In a lengthy essay published on his Faith Foundation's website entitled 'The Way Ahead', the former prime minister says: "It is clear that there is a fundamental problem with radical Islamism".

"Islamism of course is not the same as Islam," he explains. "The religion of Islam is an Abrahamic religion of compassion and mercy. For centuries it shamed Christendom with its advances in science and social development.

"This is not a clash of civilisations," he continues. "It is a struggle between those who believe in peaceful co-existence for people of all faiths and none; and extremists who would use religion wrongly as a source of violence and conflict. Our enemies are those who would pervert Islam. Our allies are the many Muslims the world over who are the principal victims of such a perversion."

Blair says we need to "join the dots" between many of the major conflicts in the world, recognising that a significant number of them are related to some form of Islamism.

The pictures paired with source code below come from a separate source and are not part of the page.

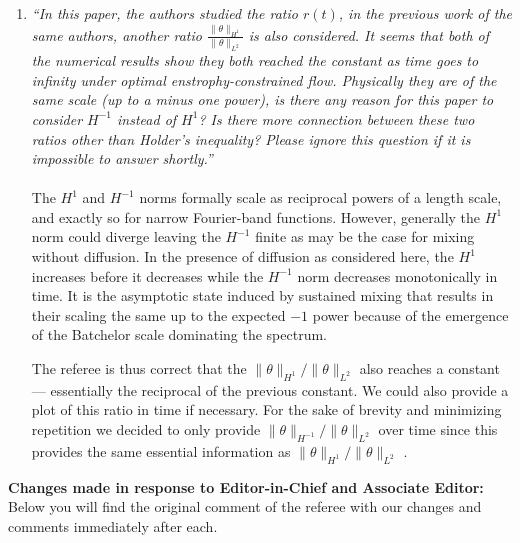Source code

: \documentclass[]{article}
\begin{document}
\begin{enumerate}
\item {\it ``In this paper, the authors studied the ratio $r(t)$, in the previous work of the same authors, another ratio $\frac{\|\theta\|_{H^{1}}}{\|\theta\|_{L^2}}$ is also considered. It seems that both of the numerical results show they both reached the constant as time goes to infinity under optimal enstrophy-constrained flow. Physically they are of the same scale (up to a minus one power), is there any reason for this paper to consider $H^{-1}$ instead of $H^1$? Is there more connection between these two ratios other than Holder's inequality? Please ignore this question if it is impossible to answer shortly.''}\\
\\
The $H^{1}$ and $H^{-1}$ norms formally scale as reciprocal powers of a length scale, and exactly so for narrow Fourier-band functions. However, generally the $H^{1}$ norm could diverge leaving the $H^{-1}$ finite as may be the case for mixing without diffusion. In the presence of diffusion as considered here, the $H^{1}$ increases before it decreases while the $H^{-1}$ norm decreases monotonically in time. It is the asymptotic state induced by sustained mixing that results in their scaling the same up to the expected $-1$ power because of the emergence of the Batchelor scale dominating the spectrum.

The referee is thus correct that the $\|\theta\|_{H^{1}}/\|\theta\|_{L^2}$ also reaches a constant --- essentially the reciprocal of the previous constant. We could also provide a plot of this ratio in time if necessary. For the sake of brevity and minimizing repetition we decided to only provide $\|\theta\|_{H^{-1}}/\|\theta\|_{L^2}$ over time since this provides the same essential information as $\|\theta\|_{H^{1}}/\|\theta\|_{L^2}$ . 

\end{enumerate}

{\bf Changes made in response to Editor-in-Chief and Associate Editor:} Below you will find the original comment of the referee with our changes and comments immediately after each.
\end{document}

"I say that what is happening in Syria, Iraq, and across the Middle East; and what is happening in Pakistan, Nigeria, Mali, or in parts of Russia or in the Xinjiang province of China or in multiple other parts of the globe, are linked.

"They form different parts of one struggle. They all have their individual aspects. [...] But they have one huge and central element in common: extremism based on an interpretation of Islam which represents a clear ideology that, even if loosely at times, is shared by all these different groups of extremists."

We are in danger, he says, of treating militant Islamism as a "fringe" view, or "a sort of weird cult confined to a few fanatics." But this will prevent us from tackling the threat effectively, he argues.

"The problem is that we're facing a spectrum of opinion based on a world view which stretches far further into parts of Muslim society. At the furthest end is the fringe. But at the other end are those who may completely oppose some of the things the fringe does and who would never themselves dream of committing acts of violence, but who unfortunately share certain elements of the fanatic's world view."

Elements he identifies as part of this view include support for replacing secular governance with Islamic law, and a view of the West that is "innately hostile".

Islamism in this sense, Blair says, is an ideology preached to "tens of millions" of Muslims around the world.

"It is the spectrum that helps create the fringe," Blair argues. "A large part of Western policy – and something I remember so well fighting in Government – is based on the belief that we can compromise with the spectrum in the hope of marginalising the fringe. This is a fateful error. All we do is to legitimise the spectrum, which then gives ideological oxygen to the fringe."

Blair argues that militant groups grow when they are no longer resisted. For this reason, he says that the West should not rule out the idea of troops on the ground.

"We have to fight groups like ISIS," he says. "There can be an abundance of diplomacy, all necessary relief of humanitarian suffering, every conceivable statement of condemnation which we can muster, but unless they're accompanied by physical combat, we will mitigate the problem but not overcome it."

However, he does recognise that the broader spectrum of Islamist ideology should not be dealt with in the same way as the fringe (those who endorse militant Islamism). This, Blair says, should be tackled by exposing and opposing Islamist views, as well as engaging those who hold them in debate.

And while Blair says that non-violent Islamists should not be oppressed, he does also argue that we should respond to their views with conviction.

"Certainly in our types of society, people are perfectly entitled to hold views that we believe are destructive to our way of life and that we profoundly disagree with. Provided that that they express them within the law, that is their right.

"But it is also our right to point out why they are indeed incompatible with all we hold dear. And it is our duty, if we believe in what we say we do, to take on the argument with vigour and to watch with vigilance to see that Islamism does play by the rules in our own country."